*** Opening Exercise data ***

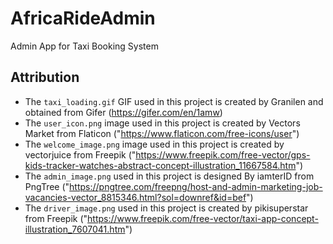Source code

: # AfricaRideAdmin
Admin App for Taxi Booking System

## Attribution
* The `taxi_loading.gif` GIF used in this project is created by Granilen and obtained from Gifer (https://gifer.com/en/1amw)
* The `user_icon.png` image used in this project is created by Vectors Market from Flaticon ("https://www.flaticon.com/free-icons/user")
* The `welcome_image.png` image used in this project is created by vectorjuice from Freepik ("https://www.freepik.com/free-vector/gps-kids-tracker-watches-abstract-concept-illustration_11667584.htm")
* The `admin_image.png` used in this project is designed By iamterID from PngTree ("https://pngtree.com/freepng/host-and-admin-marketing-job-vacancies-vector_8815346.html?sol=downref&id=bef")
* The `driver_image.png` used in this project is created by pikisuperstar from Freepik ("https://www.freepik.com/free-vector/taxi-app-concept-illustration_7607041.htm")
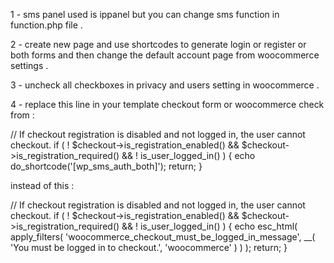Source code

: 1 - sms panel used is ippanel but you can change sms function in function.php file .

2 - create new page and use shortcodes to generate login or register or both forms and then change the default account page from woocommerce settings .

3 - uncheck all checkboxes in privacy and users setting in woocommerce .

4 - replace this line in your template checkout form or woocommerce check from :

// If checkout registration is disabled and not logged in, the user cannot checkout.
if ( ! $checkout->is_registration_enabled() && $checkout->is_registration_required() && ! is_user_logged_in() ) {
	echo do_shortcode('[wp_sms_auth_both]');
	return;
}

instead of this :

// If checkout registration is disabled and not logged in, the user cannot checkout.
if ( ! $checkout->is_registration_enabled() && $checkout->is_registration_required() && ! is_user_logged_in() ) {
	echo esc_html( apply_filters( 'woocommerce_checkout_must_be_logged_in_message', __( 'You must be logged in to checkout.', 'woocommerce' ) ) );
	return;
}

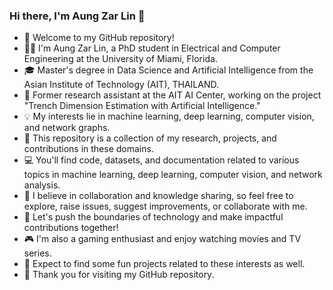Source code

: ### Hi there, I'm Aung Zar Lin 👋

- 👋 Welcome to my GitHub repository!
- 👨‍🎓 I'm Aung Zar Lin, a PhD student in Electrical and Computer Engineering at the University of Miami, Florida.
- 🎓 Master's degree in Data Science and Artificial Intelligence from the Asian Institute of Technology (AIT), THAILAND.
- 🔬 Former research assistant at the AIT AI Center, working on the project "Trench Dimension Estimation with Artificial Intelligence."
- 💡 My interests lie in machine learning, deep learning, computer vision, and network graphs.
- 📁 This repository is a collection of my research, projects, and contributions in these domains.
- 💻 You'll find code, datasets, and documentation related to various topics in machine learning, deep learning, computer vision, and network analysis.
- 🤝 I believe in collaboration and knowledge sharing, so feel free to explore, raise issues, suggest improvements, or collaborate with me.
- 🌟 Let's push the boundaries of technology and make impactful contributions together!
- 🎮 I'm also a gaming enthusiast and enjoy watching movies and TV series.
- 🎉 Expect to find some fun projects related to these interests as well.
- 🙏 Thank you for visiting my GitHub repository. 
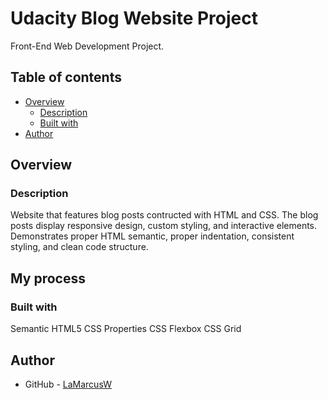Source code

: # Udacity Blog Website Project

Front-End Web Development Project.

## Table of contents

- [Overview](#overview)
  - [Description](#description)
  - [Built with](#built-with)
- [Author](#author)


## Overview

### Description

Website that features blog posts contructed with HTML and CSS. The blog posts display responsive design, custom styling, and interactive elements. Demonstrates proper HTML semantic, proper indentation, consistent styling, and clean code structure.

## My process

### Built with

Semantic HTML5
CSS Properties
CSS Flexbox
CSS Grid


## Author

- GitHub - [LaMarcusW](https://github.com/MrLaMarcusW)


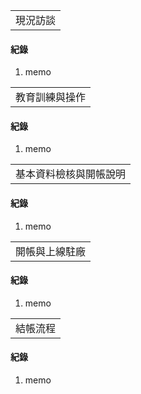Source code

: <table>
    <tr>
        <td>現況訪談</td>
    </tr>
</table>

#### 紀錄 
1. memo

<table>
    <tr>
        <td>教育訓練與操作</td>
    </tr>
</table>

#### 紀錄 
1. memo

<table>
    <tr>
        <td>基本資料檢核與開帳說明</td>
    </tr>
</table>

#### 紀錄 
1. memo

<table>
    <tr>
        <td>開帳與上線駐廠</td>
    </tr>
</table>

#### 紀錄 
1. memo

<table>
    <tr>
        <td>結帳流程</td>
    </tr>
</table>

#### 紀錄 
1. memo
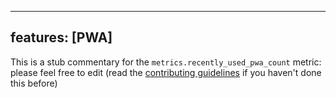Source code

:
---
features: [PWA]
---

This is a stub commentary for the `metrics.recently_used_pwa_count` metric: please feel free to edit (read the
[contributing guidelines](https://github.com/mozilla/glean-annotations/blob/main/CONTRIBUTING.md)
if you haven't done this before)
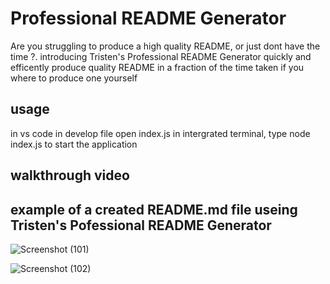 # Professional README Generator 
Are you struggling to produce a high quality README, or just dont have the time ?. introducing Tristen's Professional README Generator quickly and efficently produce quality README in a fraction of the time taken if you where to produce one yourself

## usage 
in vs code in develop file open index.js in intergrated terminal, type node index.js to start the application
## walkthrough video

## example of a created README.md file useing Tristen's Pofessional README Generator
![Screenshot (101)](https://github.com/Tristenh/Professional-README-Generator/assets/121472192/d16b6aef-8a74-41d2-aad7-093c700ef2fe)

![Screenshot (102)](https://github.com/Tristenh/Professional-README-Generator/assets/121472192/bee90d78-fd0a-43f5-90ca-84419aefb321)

*** Closing Exercise data ***

--- Work to be completed ---
Please return the lines above exactly, with the pictures omitted.

--- Written answer ---
Source code

: # AfricaRideAdmin
Admin App for Taxi Booking System

## Attribution
* The `taxi_loading.gif` GIF used in this project is created by Granilen and obtained from Gifer (https://gifer.com/en/1amw)
* The `user_icon.png` image used in this project is created by Vectors Market from Flaticon ("https://www.flaticon.com/free-icons/user")
* The `welcome_image.png` image used in this project is created by vectorjuice from Freepik ("https://www.freepik.com/free-vector/gps-kids-tracker-watches-abstract-concept-illustration_11667584.htm")
* The `admin_image.png` used in this project is designed By iamterID from PngTree ("https://pngtree.com/freepng/host-and-admin-marketing-job-vacancies-vector_8815346.html?sol=downref&id=bef")
* The `driver_image.png` used in this project is created by pikisuperstar from Freepik ("https://www.freepik.com/free-vector/taxi-app-concept-illustration_7607041.htm")
Source code

: 1 - sms panel used is ippanel but you can change sms function in function.php file .

2 - create new page and use shortcodes to generate login or register or both forms and then change the default account page from woocommerce settings .

3 - uncheck all checkboxes in privacy and users setting in woocommerce .

4 - replace this line in your template checkout form or woocommerce check from :

// If checkout registration is disabled and not logged in, the user cannot checkout.
if ( ! $checkout->is_registration_enabled() && $checkout->is_registration_required() && ! is_user_logged_in() ) {
	echo do_shortcode('[wp_sms_auth_both]');
	return;
}

instead of this :

// If checkout registration is disabled and not logged in, the user cannot checkout.
if ( ! $checkout->is_registration_enabled() && $checkout->is_registration_required() && ! is_user_logged_in() ) {
	echo esc_html( apply_filters( 'woocommerce_checkout_must_be_logged_in_message', __( 'You must be logged in to checkout.', 'woocommerce' ) ) );
	return;
}

Source code

: ### Hi there, I'm Aung Zar Lin 👋

- 👋 Welcome to my GitHub repository!
- 👨‍🎓 I'm Aung Zar Lin, a PhD student in Electrical and Computer Engineering at the University of Miami, Florida.
- 🎓 Master's degree in Data Science and Artificial Intelligence from the Asian Institute of Technology (AIT), THAILAND.
- 🔬 Former research assistant at the AIT AI Center, working on the project "Trench Dimension Estimation with Artificial Intelligence."
- 💡 My interests lie in machine learning, deep learning, computer vision, and network graphs.
- 📁 This repository is a collection of my research, projects, and contributions in these domains.
- 💻 You'll find code, datasets, and documentation related to various topics in machine learning, deep learning, computer vision, and network analysis.
- 🤝 I believe in collaboration and knowledge sharing, so feel free to explore, raise issues, suggest improvements, or collaborate with me.
- 🌟 Let's push the boundaries of technology and make impactful contributions together!
- 🎮 I'm also a gaming enthusiast and enjoy watching movies and TV series.
- 🎉 Expect to find some fun projects related to these interests as well.
- 🙏 Thank you for visiting my GitHub repository. 
Source code

: # Udacity Blog Website Project

Front-End Web Development Project.

## Table of contents

- [Overview](#overview)
  - [Description](#description)
  - [Built with](#built-with)
- [Author](#author)


## Overview

### Description

Website that features blog posts contructed with HTML and CSS. The blog posts display responsive design, custom styling, and interactive elements. Demonstrates proper HTML semantic, proper indentation, consistent styling, and clean code structure.

## My process

### Built with

Semantic HTML5
CSS Properties
CSS Flexbox
CSS Grid


## Author

- GitHub - [LaMarcusW](https://github.com/MrLaMarcusW)


Source code

: <table>
    <tr>
        <td>現況訪談</td>
    </tr>
</table>

#### 紀錄 
1. memo

<table>
    <tr>
        <td>教育訓練與操作</td>
    </tr>
</table>

#### 紀錄 
1. memo

<table>
    <tr>
        <td>基本資料檢核與開帳說明</td>
    </tr>
</table>

#### 紀錄 
1. memo

<table>
    <tr>
        <td>開帳與上線駐廠</td>
    </tr>
</table>

#### 紀錄 
1. memo

<table>
    <tr>
        <td>結帳流程</td>
    </tr>
</table>

#### 紀錄 
1. memo
Source code

:
---
features: [PWA]
---

This is a stub commentary for the `metrics.recently_used_pwa_count` metric: please feel free to edit (read the
[contributing guidelines](https://github.com/mozilla/glean-annotations/blob/main/CONTRIBUTING.md)
if you haven't done this before)
 # Professional README Generator 
Are you struggling to produce a high quality README, or just dont have the time ?. introducing Tristen's Professional README Generator quickly and efficently produce quality README in a fraction of the time taken if you where to produce one yourself

## usage 
in vs code in develop file open index.js in intergrated terminal, type node index.js to start the application
## walkthrough video

## example of a created README.md file useing Tristen's Pofessional README Generator
![Screenshot (101)](https://github.com/Tristenh/Professional-README-Generator/assets/121472192/d16b6aef-8a74-41d2-aad7-093c700ef2fe)

![Screenshot (102)](https://github.com/Tristenh/Professional-README-Generator/assets/121472192/bee90d78-fd0a-43f5-90ca-84419aefb321)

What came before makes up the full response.